Conor vs. Indexed View Updates

(as ANSI NULLs is one of the requirements for indexed views, I thought I’d give you some perspective on why the questions I ask you are useful and interesting to better understand queries and various query operations)

 

As currently designed, indexed views tries to strike a balance among:

1. query shapes that can be efficiently matched

2. query shapes that can be efficiently maintained

3. query shapes that can be efficiently created

 

Loosely speaking, indexed views work for basic SPJG (SELECT-PROJECT-JOIN-GROUPBY) queries.  The joins must be inner joins, not self joins, and join on a key.   Each operator has a series of restrictions based on (1),(2),and (3) above. 

 

So how does the optimizer maintain these things?  Well, it helps to have an understanding of what happens with views in general.  Here’s a primer I wrote on the subject awhile back (https://www.sqlskills.com/BLOGS/CONOR/post/Inserts-against-views-An-introduction.aspx).  Overall, the view has a tree definition, and an update against that view is decomposed by substituting the original update tree with an expanded tree for the view definition.  Since the view is ultimately based on base tables, the update queries that are supported in SQL Server are ultimately operations against those base tables (in other words, the server translates your request into an equivalent operation against the base table).  Then the change is performed and everyone is happy.

 

INDEXED views are an extension of this concept – the main difference is that the index is maintained as part of the update to the base table.  (My soon-to-be-released book chapter on Query Optimization goes into more detail on the subject of wide updates).  The set of changes to the base table are further streamed into a set of changes against the indexed view.  The key property is that the exact set of changes to the view can be computed from the specific changes to the base table.  Many of the restrictions in indexed views come from this requirement.  In the academic literature, this is sometimes referred to as the delta algebra or delta logic.

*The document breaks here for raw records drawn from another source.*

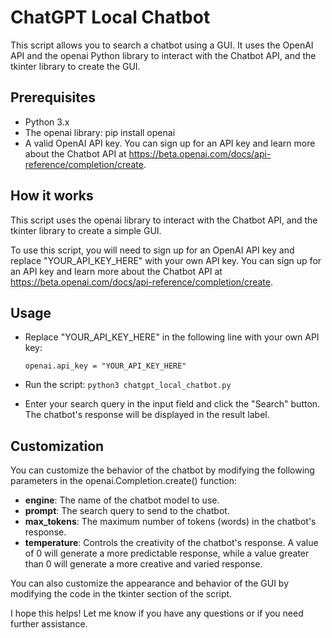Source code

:# ChatGPT Local Chatbot
This script allows you to search a chatbot using a GUI. It uses the OpenAI API and the openai Python library to interact with the Chatbot API, and the tkinter library to create the GUI.

## Prerequisites
- Python 3.x
- The openai library: pip install openai
- A valid OpenAI API key. You can sign up for an API key and learn more about the Chatbot API at https://beta.openai.com/docs/api-reference/completion/create.

## How it works
This script uses the openai library to interact with the Chatbot API, and the tkinter library to create a simple GUI.

To use this script, you will need to sign up for an OpenAI API key and replace "YOUR_API_KEY_HERE" with your own API key. You can sign up for an API key and learn more about the Chatbot API at https://beta.openai.com/docs/api-reference/completion/create.

## Usage
- Replace "YOUR_API_KEY_HERE" in the following line with your own API key:

  `openai.api_key = "YOUR_API_KEY_HERE"`

- Run the script: `python3 chatgpt_local_chatbot.py`
- Enter your search query in the input field and click the "Search" button.
The chatbot's response will be displayed in the result label.

## Customization
You can customize the behavior of the chatbot by modifying the following parameters in the openai.Completion.create() function:

- **engine**: The name of the chatbot model to use.
- **prompt**: The search query to send to the chatbot.
- **max_tokens**: The maximum number of tokens (words) in the chatbot's response.
- **temperature**: Controls the creativity of the chatbot's response. A value of 0 will generate a more predictable response, while a value greater than 0 will generate a more creative and varied response.

You can also customize the appearance and behavior of the GUI by modifying the code in the tkinter section of the script.

I hope this helps! Let me know if you have any questions or if you need further assistance.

Essentially, the original view definition is modified so that the source table (the one you are modifying in the UPDATE) is replaced with only the set of changes instead of the whole original table.  Here’s a basic example

 create table dbo.t1(col1 int primary key, col2 int, col3 int)
create table dbo.t2(col1 int primary key, col2 int, col3 int)

drop view dbo.v1

CREATE VIEW dbo.v1 with schemabinding as 
select t1.col1 from dbo.t1 as t1 inner join dbo.t2 as t2 ON (t1.col1=t2.col3) 
WHERE t1.col3=5 and t2.col2 = 8
create unique clustered index i1 on dbo.v1(col1)

update v1 set col1=col1+1

The update to the view is seen in the bottom branch of the query, and the delta part is the Table Spool (which replaced t1 in this case)

image

So, the rows being modified are joined with t2 (just like in the view definition), filtered, and projected (the SELECT list).  The resulting delta stream is then applied to the persisted indexed view after some update-specific operations (collapse and a special filter that is mostly internal stuff).

 

Let’s talk about a few of the restrictions:

1. No Self-joins – well, the delta algebra doesn’t work for self joins.  In other words, one can’t take a single update stream for the base table and substitute it into the view definition and then _efficiently_ update the view definition (remember, one of the goals is to maintain views efficiently)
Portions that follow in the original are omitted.